- **Entries taken from a collection**
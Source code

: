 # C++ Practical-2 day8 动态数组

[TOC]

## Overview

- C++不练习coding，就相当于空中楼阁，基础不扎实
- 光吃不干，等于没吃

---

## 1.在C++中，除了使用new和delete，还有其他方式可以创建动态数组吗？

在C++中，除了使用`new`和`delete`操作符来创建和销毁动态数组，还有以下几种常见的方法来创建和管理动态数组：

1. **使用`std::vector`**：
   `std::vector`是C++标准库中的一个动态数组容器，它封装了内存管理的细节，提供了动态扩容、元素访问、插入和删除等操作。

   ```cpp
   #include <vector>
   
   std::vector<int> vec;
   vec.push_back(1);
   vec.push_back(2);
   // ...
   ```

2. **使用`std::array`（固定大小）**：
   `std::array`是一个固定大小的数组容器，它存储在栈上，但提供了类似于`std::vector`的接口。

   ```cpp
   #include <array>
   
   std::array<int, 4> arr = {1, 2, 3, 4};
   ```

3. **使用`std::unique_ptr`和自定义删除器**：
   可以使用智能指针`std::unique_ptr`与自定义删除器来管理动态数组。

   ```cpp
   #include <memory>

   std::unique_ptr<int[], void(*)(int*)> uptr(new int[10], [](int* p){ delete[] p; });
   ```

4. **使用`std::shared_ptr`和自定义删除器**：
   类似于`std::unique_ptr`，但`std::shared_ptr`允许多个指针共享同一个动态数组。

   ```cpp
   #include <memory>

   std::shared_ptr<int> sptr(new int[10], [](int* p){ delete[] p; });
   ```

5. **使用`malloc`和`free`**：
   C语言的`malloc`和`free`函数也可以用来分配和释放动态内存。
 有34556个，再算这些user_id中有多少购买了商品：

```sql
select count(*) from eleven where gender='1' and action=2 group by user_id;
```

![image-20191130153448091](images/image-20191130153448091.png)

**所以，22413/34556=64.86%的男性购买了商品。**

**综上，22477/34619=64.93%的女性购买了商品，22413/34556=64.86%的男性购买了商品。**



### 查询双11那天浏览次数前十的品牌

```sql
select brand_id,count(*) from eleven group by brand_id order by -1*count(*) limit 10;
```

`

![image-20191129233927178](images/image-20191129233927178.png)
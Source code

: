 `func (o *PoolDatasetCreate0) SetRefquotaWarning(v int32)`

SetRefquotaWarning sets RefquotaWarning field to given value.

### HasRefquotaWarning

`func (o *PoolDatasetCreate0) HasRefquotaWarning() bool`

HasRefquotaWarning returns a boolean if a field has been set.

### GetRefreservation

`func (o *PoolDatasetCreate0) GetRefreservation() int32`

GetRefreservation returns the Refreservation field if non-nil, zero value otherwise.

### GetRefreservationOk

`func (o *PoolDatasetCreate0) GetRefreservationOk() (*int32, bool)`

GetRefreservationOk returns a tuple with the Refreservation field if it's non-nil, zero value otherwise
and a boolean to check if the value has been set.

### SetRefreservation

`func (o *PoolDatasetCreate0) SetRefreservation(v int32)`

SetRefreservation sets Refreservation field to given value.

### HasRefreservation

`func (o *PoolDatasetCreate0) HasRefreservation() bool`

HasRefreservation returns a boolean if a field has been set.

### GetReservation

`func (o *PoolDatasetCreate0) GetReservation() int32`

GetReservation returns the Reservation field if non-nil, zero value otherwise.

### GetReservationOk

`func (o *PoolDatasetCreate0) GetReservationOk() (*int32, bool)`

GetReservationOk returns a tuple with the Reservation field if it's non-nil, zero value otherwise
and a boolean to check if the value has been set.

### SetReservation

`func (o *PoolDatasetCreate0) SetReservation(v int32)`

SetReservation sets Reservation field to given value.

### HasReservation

- **Task description**
Each line of the records above, from the first through the one containing "HasRefquotaWarning returns a", is to be retyped exactly; no other line belongs.

- **Solved exercise**
Source code

: # C++ Practical-2 day8 动态数组

[TOC]

## Overview

- C++不练习coding，就相当于空中楼阁，基础不扎实
- 光吃不干，等于没吃

---

## 1.在C++中，除了使用new和delete，还有其他方式可以创建动态数组吗？

在C++中，除了使用`new`和`delete`操作符来创建和销毁动态数组，还有以下几种常见的方法来创建和管理动态数组：

1. **使用`std::vector`**：
   `std::vector`是C++标准库中的一个动态数组容器，它封装了内存管理的细节，提供了动态扩容、元素访问、插入和删除等操作。

   ```cpp
   #include <vector>
   
   std::vector<int> vec;
   vec.push_back(1);
   vec.push_back(2);
   // ...
   ```

2. **使用`std::array`（固定大小）**：
   `std::array`是一个固定大小的数组容器，它存储在栈上，但提供了类似于`std::vector`的接口。

   ```cpp
   #include <array>
   
   std::array<int, 4> arr = {1, 2, 3, 4};
   ```

3. **使用`std::unique_ptr`和自定义删除器**：
   可以使用智能指针`std::unique_ptr`与自定义删除器来管理动态数组。

   ```cpp
   #include <memory>

   std::unique_ptr<int[], void(*)(int*)> uptr(new int[10], [](int* p){ delete[] p; });
   ```

4. **使用`std::shared_ptr`和自定义删除器**：
   类似于`std::unique_ptr`，但`std::shared_ptr`允许多个指针共享同一个动态数组。

   ```cpp
   #include <memory>

   std::shared_ptr<int> sptr(new int[10], [](int* p){ delete[] p; });
   ```

5. **使用`malloc`和`free`**：
   C语言的`malloc`和`free`函数也可以用来分配和释放动态内存。
 有34556个，再算这些user_id中有多少购买了商品：

```sql
select count(*) from eleven where gender='1' and action=2 group by user_id;
```

![image-20191130153448091](images/image-20191130153448091.png)

**所以，22413/34556=64.86%的男性购买了商品。**

**综上，22477/34619=64.93%的女性购买了商品，22413/34556=64.86%的男性购买了商品。**



### 查询双11那天浏览次数前十的品牌

```sql
select brand_id,count(*) from eleven group by brand_id order by -1*count(*) limit 10;
```

`

![image-20191129233927178](images/image-20191129233927178.png)
Source code

: `func (o *PoolDatasetCreate0) SetRefquotaWarning(v int32)`

SetRefquotaWarning sets RefquotaWarning field to given value.

### HasRefquotaWarning

`func (o *PoolDatasetCreate0) HasRefquotaWarning() bool`

HasRefquotaWarning returns a boolean if a field has been set.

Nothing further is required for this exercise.